3D Maze is the name given to a screensaver, created in OpenGL, that was present in Microsoft Windows from Windows 95 [1] until it was discontinued after Windows ME.

Contents

Overview

The maze is randomly generated each time, with the "player" navigating through it in first-person, spawning in front of a floating start button. From there, the maze is automatically traversed using the right-hand rule, which will guarantee the maze will eventually be solved because all of the randomly-generated mazes are simply connected (there are no looping paths).

By default, the maze is textured with brick walls, a wooden floor, and an asbestos tile ceiling. Users can customize these textures, swapping them out for animated psychedelic patterns in later versions, or may instead create their own custom textures.

As the maze is traversed, several objects can be found inside it, including floating "OpenGL" logos, images of globes on the walls (which is seen on the cover of the OpenGL Programming Guide), and a 2D sprite image of a rat that is also moving through the maze. Additionally, the "player" will encounter rotating polyhedric gray rocks that, when touched, will flip the camera upside down and turn the floor into the ceiling. When this happens, the "player" will traverse the maze following the left wall rather than the right until the exit is found or another gray rock is encountered, flipping the camera right-side up again.

The exit to the maze is a floating, translucent smiley face. Upon reaching it, the maze will reset and another will be generated. If the maze is completed and reset while upside down, the next maze may be traversed as if it were upside down, hugging the left wall instead of the right.

Users can also enable an overlaid map, which constantly displays the maze using simple vector graphics. On this map, the "player" is represented as a blue triangle, the start as a red triangle, the smiley face as a green triangle, the rocks as rotating white triangles, the OpenGL logos as stationary white triangles, and the rat as an orange triangle.

Legacy

Cornell University's Maze in a Box, a project to create 3D graphics using the Atmel Mega32 microcontroller, used the 3D Maze screensaver as inspiration. [2] In 2017, independent video game developer Cahoots Malone made Screensaver Subterfuge, a video game based on the screensaver created using assets from the original ssmaze.scr file. [3] [4]

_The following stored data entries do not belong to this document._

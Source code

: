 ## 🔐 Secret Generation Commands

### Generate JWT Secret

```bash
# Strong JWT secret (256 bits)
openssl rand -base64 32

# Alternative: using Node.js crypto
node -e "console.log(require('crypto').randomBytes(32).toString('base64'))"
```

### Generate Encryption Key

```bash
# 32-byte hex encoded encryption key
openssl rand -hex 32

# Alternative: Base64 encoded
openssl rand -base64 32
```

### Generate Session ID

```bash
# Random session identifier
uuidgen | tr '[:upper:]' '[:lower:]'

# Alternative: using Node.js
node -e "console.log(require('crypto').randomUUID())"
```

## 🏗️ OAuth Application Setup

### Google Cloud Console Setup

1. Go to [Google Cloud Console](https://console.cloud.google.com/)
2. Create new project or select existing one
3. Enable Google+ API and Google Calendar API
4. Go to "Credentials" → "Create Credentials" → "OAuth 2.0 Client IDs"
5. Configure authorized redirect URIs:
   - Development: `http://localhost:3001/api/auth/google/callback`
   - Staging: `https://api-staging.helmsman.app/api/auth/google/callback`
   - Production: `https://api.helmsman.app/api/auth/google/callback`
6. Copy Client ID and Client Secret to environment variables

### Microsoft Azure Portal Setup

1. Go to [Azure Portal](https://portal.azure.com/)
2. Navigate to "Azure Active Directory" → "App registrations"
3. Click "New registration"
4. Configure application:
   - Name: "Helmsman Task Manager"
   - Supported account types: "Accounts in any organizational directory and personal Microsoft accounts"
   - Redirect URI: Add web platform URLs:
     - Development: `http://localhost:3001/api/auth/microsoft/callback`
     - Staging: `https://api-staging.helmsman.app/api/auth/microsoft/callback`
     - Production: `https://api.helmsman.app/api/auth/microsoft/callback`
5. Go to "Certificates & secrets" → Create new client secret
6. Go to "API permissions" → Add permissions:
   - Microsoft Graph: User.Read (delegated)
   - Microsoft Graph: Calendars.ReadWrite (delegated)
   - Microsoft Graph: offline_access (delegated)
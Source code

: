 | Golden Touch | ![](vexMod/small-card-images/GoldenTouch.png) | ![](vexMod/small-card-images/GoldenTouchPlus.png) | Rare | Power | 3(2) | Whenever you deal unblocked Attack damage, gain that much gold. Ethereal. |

XScreenSaver 5.39, released in April 2018, includes a Maze3D module written by "Sudoer" that replicates the Windows screensaver. [5] [6]

Reception

Writing for Bustle, Jessica Blankenship was unable to recall anything that was as "mesmerizing, alluring, frustrating, and exquisite" as getting lost in the 3D Maze screensaver. [7] Slate's Jacob Brogan called the screensaver a "harried, first-person rush through a brick-walled labyrinth" likening it to an "intelligence at work" and went on to compare watching it to watching one's grandparents play Wolfenstein 3D "while sitting in silence as they haplessly mashed the keypad". [8]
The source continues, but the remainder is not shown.